ECLI:NL:RBDHA:2019:6370
Rechtbank Den Haag
- Eerste aanleg - enkelvoudig
- B.F.Th. de Roos
- Rechtspraak.nl
Niet-ontvankelijk verklaring opvolgende asielaanvraag zonder nieuwe elementen of bijzondere omstandigheden
In deze zaak heeft de Rechtbank Den Haag op 16 mei 2019 uitspraak gedaan over de niet-ontvankelijkheid van een opvolgende asielaanvraag van eiser. Eiser had eerder op 5 december 2017 een asielaanvraag ingediend, die door de staatssecretaris van Justitie en Veiligheid was afgewezen. Het beroep tegen deze afwijzing werd ongegrond verklaard door de rechtbank en later door de Afdeling bestuursrechtspraak van de Raad van State. Op 20 juli 2018 diende eiser een herhaald asielverzoek in, maar dit werd eveneens niet-ontvankelijk verklaard op basis van artikel 30a van de Vreemdelingenwet. De rechtbank oordeelde dat eiser geen nieuwe elementen of bevindingen had gepresenteerd die zijn opvolgende aanvraag konden onderbouwen.
Tijdens de zitting op 16 mei 2019, waar eiser werd bijgestaan door zijn gemachtigde en een tolk, werd het procesverloop besproken. Eiser voerde aan dat hij geen bescherming kon krijgen van de UNRWA en dat zijn broer bij terugkeer naar Jordanië door de autoriteiten was verhoord. De rechtbank oordeelde echter dat de door eiser ingebrachte argumenten niet voldoende waren om aan te tonen dat hij in een situatie verkeerde die asielrechtelijke bescherming vereiste. De rechtbank concludeerde dat er geen sprake was van nieuwe feiten of bijzondere omstandigheden die een herbeoordeling van het bestreden besluit rechtvaardigden.
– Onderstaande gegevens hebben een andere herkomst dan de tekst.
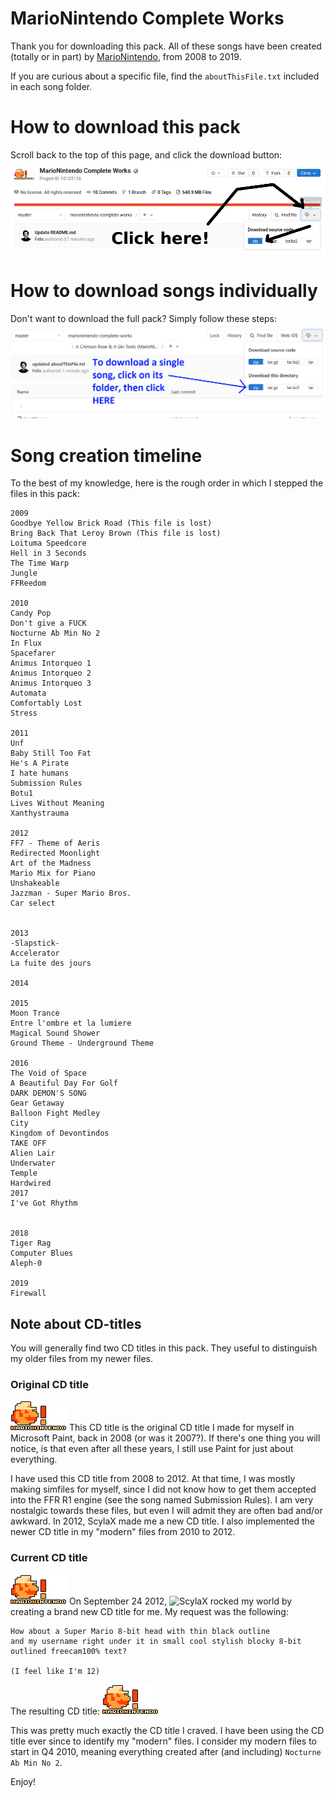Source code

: # MarioNintendo Complete Works

Thank you for downloading this pack. All of these songs have been created (totally or in part)
by [MarioNintendo](http://www.flashflashrevolution.com/profile/MarioNintendo/), from 2008 to 2019.

If you are curious about a specific file, find the `aboutThisFile.txt` included in
each song folder.

# How to download this pack
Scroll back to the top of this page, and click the download button:
![How to download this pack](howtodownload.png)

# How to download songs individually
Don't want to download the full pack? Simply follow these steps:
![How to download a single song](download1song.png)

# Song creation timeline
To the best of my knowledge, here is the rough order in which I stepped the files in this pack:

```
2009
Goodbye Yellow Brick Road (This file is lost)
Bring Back That Leroy Brown (This file is lost)
Loituma Speedcore
Hell in 3 Seconds
The Time Warp
Jungle
FFReedom

2010
Candy Pop
Don't give a FUCK
Nocturne Ab Min No 2
In Flux
Spacefarer
Animus Intorqueo 1
Animus Intorqueo 2
Animus Intorqueo 3
Automata
Comfortably Lost
Stress

2011
Unf
Baby Still Too Fat
He's A Pirate
I hate humans
Submission Rules
Botu1
Lives Without Meaning
Xanthystrauma

2012
FF7 - Theme of Aeris
Redirected Moonlight
Art of the Madness
Mario Mix for Piano
Unshakeable
Jazzman - Super Mario Bros.
Car select


2013
-Slapstick-
Accelerator
La fuite des jours

2014

2015
Moon Trance
Entre l'ombre et la lumiere
Magical Sound Shower
Ground Theme - Underground Theme

2016
The Void of Space
A Beautiful Day For Golf
DARK DEMON'S SONG
Gear Getaway
Balloon Fight Medley
City
Kingdom of Devontindos
TAKE OFF
Alien Lair
Underwater
Temple
Hardwired
2017
I've Got Rhythm


2018
Tiger Rag
Computer Blues
Aleph-0

2019
Firewall
```

## Note about CD-titles
You will generally find two CD titles in this pack. They useful to distinguish my older files from my newer
files.

### Original CD title
![](mntitle.png)
This CD title is the original CD title I made for myself in Microsoft Paint, back in 2008 (or was it 2007?).
If there's one thing you will notice, is that even after all these years, I still use Paint for just about
everything.

I have used this CD title from 2008 to 2012. At that time, I was mostly making simfiles for myself, since I
did not know how to get them accepted into the FFR R1 engine (see the song named Submission Rules). I am very
nostalgic towards these files, but even I will admit they are often bad and/or awkward. In 2012, ScylaX made
me a new CD title. I also implemented the newer CD title in my "modern" files from 2010 to 2012.

### Current CD title
![](mntitle.png)
On September 24 2012, ![ScylaX](http://flashflashrevolution.com/profile/ScylaX) rocked my world by creating a
brand new CD title for me. My request was the following:

```
How about a Super Mario 8-bit head with thin black outline 
and my username right under it in small cool stylish blocky 8-bit outlined freecam100% text?

(I feel like I'm 12)
```
The resulting CD title: ![](mntitle.png)

This was pretty much exactly the CD title I craved. I have been using the CD title ever since to identify my
"modern" files. I consider my modern files to start in Q4 2010, meaning everything created after (and
including) `Nocturne Ab Min No 2`.

Enjoy!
De rechtbank verklaarde het beroep ongegrond en oordeelde dat de aanvraag terecht niet-ontvankelijk was verklaard. Er was geen aanleiding voor een proceskostenveroordeling. De uitspraak werd openbaar gemaakt en er werd een rechtsmiddel tegen de uitspraak aangekondigd, waarbij hoger beroep mogelijk was bij de Afdeling bestuursrechtspraak van de Raad van State binnen een week na bekendmaking.